> **Your goal**:
This exercise calls for duplicating every entry below exactly, without the images.

> **Input data**:
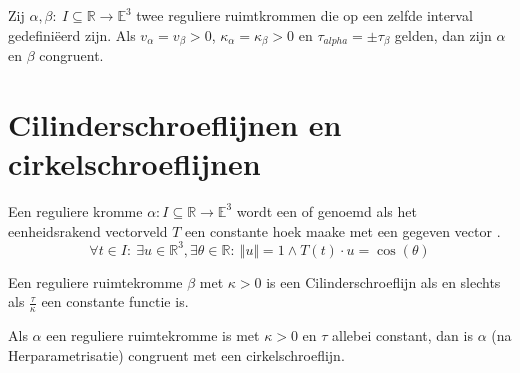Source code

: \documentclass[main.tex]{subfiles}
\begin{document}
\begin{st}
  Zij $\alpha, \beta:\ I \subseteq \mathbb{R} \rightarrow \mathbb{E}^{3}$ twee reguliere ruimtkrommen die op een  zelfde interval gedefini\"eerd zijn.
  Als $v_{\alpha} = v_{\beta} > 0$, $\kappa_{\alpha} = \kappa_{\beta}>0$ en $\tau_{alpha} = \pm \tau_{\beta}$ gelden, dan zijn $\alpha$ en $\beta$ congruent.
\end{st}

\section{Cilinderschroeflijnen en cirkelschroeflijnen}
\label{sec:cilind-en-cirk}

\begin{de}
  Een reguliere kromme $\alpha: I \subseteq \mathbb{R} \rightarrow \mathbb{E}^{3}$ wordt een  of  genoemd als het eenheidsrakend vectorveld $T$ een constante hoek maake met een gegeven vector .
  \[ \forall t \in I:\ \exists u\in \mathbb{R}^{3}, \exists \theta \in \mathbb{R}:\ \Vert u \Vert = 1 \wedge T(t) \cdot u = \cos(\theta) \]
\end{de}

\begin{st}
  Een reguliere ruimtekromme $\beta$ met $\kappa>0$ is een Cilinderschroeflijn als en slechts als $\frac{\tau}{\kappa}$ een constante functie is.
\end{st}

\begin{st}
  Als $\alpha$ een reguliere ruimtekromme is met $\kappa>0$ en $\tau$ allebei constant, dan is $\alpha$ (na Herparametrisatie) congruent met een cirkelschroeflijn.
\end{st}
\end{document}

> **Task solution**:
Source code

: \documentclass[main.tex]{subfiles}
\begin{document}
\begin{st}
  Zij $\alpha, \beta:\ I \subseteq \mathbb{R} \rightarrow \mathbb{E}^{3}$ twee reguliere ruimtkrommen die op een  zelfde interval gedefini\"eerd zijn.
  Als $v_{\alpha} = v_{\beta} > 0$, $\kappa_{\alpha} = \kappa_{\beta}>0$ en $\tau_{alpha} = \pm \tau_{\beta}$ gelden, dan zijn $\alpha$ en $\beta$ congruent.
\end{st}

\section{Cilinderschroeflijnen en cirkelschroeflijnen}
\label{sec:cilind-en-cirk}

\begin{de}
  Een reguliere kromme $\alpha: I \subseteq \mathbb{R} \rightarrow \mathbb{E}^{3}$ wordt een  of  genoemd als het eenheidsrakend vectorveld $T$ een constante hoek maake met een gegeven vector .
  \[ \forall t \in I:\ \exists u\in \mathbb{R}^{3}, \exists \theta \in \mathbb{R}:\ \Vert u \Vert = 1 \wedge T(t) \cdot u = \cos(\theta) \]
\end{de}

\begin{st}
  Een reguliere ruimtekromme $\beta$ met $\kappa>0$ is een Cilinderschroeflijn als en slechts als $\frac{\tau}{\kappa}$ een constante functie is.
\end{st}

\begin{st}
  Als $\alpha$ een reguliere ruimtekromme is met $\kappa>0$ en $\tau$ allebei constant, dan is $\alpha$ (na Herparametrisatie) congruent met een cirkelschroeflijn.
\end{st}
\end{document}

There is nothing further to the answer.